Mangos gehören zu den Früchten, die nach der Ernte noch weiterreifen. Meist werden sie geerntet, sobald sie ihre volle Größe erreicht haben, auch wenn sie dann oft noch grün und fest sind. Ist die physiologische Reife zum Zeitpunkt der Ernte erreicht, erlangen sie ihre Essreife innerhalb von wenigen Tagen. Reife Mangos lassen sich bei etwa 12° C noch bis zu drei Wochen lang aufbewahren. Besser ist es aber, die Früchte möglichst innerhalb der ersten Woche nach dem Einkauf zu verspeisen.

Zusammensetzung

Mit einem Energiegehalt von 60 kcal/100 g sind Mangos weniger kalorienreich als Weintrauben (72 kcal),  Kirschen (68 kcal) oder Kakis (64 kcal).

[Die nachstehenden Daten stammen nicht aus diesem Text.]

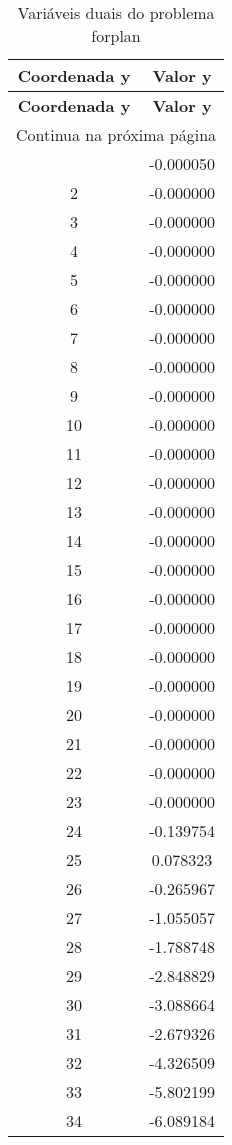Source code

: \documentclass[12pt]{article}
\begin{document}
\begin{longtable}{@{}cc@{}}
\caption{Variáveis duais do problema forplan} \\
\toprule
\textbf{Coordenada y} & \textbf{Valor y} \\
\midrule
\endfirsthead

\toprule
\textbf{Coordenada y} & \textbf{Valor y} \\
\midrule
\endhead

\midrule \multicolumn{2}{r}{{Continua na próxima página}} \\ \midrule
\endfoot

\bottomrule
\endlastfoot
1 & -0.000050 \\
2 & -0.000000 \\
3 & -0.000000 \\
4 & -0.000000 \\
5 & -0.000000 \\
6 & -0.000000 \\
7 & -0.000000 \\
8 & -0.000000 \\
9 & -0.000000 \\
10 & -0.000000 \\
11 & -0.000000 \\
12 & -0.000000 \\
13 & -0.000000 \\
14 & -0.000000 \\
15 & -0.000000 \\
16 & -0.000000 \\
17 & -0.000000 \\
18 & -0.000000 \\
19 & -0.000000 \\
20 & -0.000000 \\
21 & -0.000000 \\
22 & -0.000000 \\
23 & -0.000000 \\
24 & -0.139754 \\
25 & 0.078323 \\
26 & -0.265967 \\
27 & -1.055057 \\
28 & -1.788748 \\
29 & -2.848829 \\
30 & -3.088664 \\
31 & -2.679326 \\
32 & -4.326509 \\
33 & -5.802199 \\
34 & -6.089184 \\

\end{longtable}
\end{document}
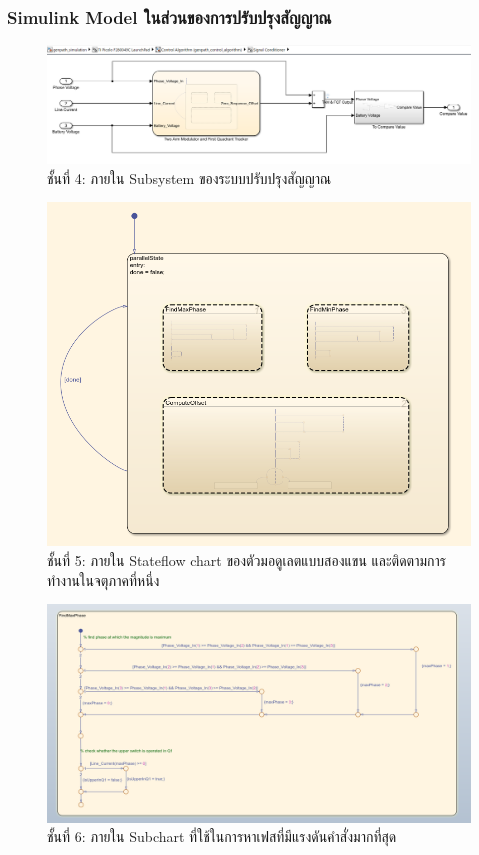 \documentclass[11pt,a4paper]{article}
\begin{document}
\subsubsection{Simulink Model ในส่วนของการปรับปรุงสัญญาณ}

\begin{figure}[H]
    \centering
    \includegraphics[width=\textwidth]{l4-sig-cond.png}
    \caption{ชั้นที่ 4: ภายใน Subsystem ของระบบปรับปรุงสัญญาณ}
\end{figure}

\begin{figure}[H]
    \centering
    \includegraphics[width=\textwidth]{tam-fqt-l1.png}
    \caption{ชั้นที่ 5: ภายใน Stateflow chart ของตัวมอดูเลตแบบสองแขน และติดตามการทำงานในจตุภาคที่หนึ่ง}
\end{figure}

\begin{figure}[H]
    \centering
    \includegraphics[width=\textwidth]{tam-fqt-l2-1.png}
    \caption{ชั้นที่ 6: ภายใน Subchart ที่ใช้ในการหาเฟสที่มีแรงดันคำสั่งมากที่สุด}
\end{figure}
\end{document}
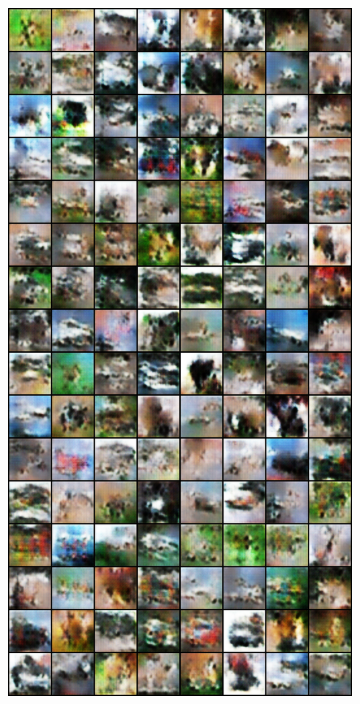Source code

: \begin{figure}[H]
\begin{subfigure}{0.2\textwidth}
    \end{subfigure}%
    \begin{subfigure}{0.2\textwidth}
        \centering
        \includegraphics[width=0.95\linewidth]{cifar10/64/fake_sample_epoch_0010.png}
        \caption{}
        \label{subfig:cifar10/64/fake_sample_epoch_0010}
    \end{subfigure}%

\end{figure}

Mangos enthalten durchschnittlich 14,3 g Zucker/100 g,  je nach Reifegrad aber auch bis zu 20 g/100 g. Die Zucker der Mango setzen sich zu 73 % aus Saccharose, zu 20 % aus Fruchtzucker und zu 5 % aus Traubenzucker zusammen sowie aus komplexen Zuckern in geringeren Mengen.

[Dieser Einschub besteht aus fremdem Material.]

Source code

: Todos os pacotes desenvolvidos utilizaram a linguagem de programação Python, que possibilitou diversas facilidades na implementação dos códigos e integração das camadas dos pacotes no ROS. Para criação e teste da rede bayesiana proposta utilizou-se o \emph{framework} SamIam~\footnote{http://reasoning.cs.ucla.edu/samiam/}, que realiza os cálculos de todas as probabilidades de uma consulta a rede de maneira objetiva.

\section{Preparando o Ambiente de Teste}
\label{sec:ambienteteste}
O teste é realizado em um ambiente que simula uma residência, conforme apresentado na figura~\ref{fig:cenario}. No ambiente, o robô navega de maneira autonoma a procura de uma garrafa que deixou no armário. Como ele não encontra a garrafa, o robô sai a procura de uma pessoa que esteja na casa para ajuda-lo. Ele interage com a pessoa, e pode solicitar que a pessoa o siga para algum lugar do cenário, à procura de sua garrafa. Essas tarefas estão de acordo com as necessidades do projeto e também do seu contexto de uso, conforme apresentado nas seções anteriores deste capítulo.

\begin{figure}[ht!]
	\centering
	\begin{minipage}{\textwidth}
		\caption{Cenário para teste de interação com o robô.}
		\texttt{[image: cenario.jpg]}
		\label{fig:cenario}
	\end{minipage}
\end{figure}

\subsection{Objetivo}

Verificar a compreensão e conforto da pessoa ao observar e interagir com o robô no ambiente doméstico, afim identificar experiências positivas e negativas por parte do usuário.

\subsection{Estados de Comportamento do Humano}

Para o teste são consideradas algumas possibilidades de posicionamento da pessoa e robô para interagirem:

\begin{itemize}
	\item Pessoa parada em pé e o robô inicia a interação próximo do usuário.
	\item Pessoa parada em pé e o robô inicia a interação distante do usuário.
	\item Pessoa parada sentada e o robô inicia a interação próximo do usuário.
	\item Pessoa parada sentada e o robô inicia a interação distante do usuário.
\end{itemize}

Proteine und Fette treten nur in sehr geringen Mengen auf wie bei den meisten Frischfrüchten: jeweils 0,6 bzw.  0,1 g/100 g. Der leicht säuerliche Geschmack hängt mit dem Vorkommen geringer Mengen Zitronensäure zusammen; ihr Wassergehalt liegt bei über 83 %.

Zwei Vitamine enthält die Mango in großen Mengen: das Provitamin A (wichtig für die Haut und die Sehfunktion) und Vitamin C.

Der Gehalt an Provitamin A ist für eine frische Frucht recht hoch: Er liegt zwischen 3 und 10 mg/100g, eine sehr viel höhere Konzentration als in der Honigmelone oder Aprikose, die beiden Provitamin A-reichsten Früchte Europas. Die Provitamin A-Menge steigt mit zunehmendem Reifegrad der Frucht und mit der Intensität der Fruchtfleischfarbe an.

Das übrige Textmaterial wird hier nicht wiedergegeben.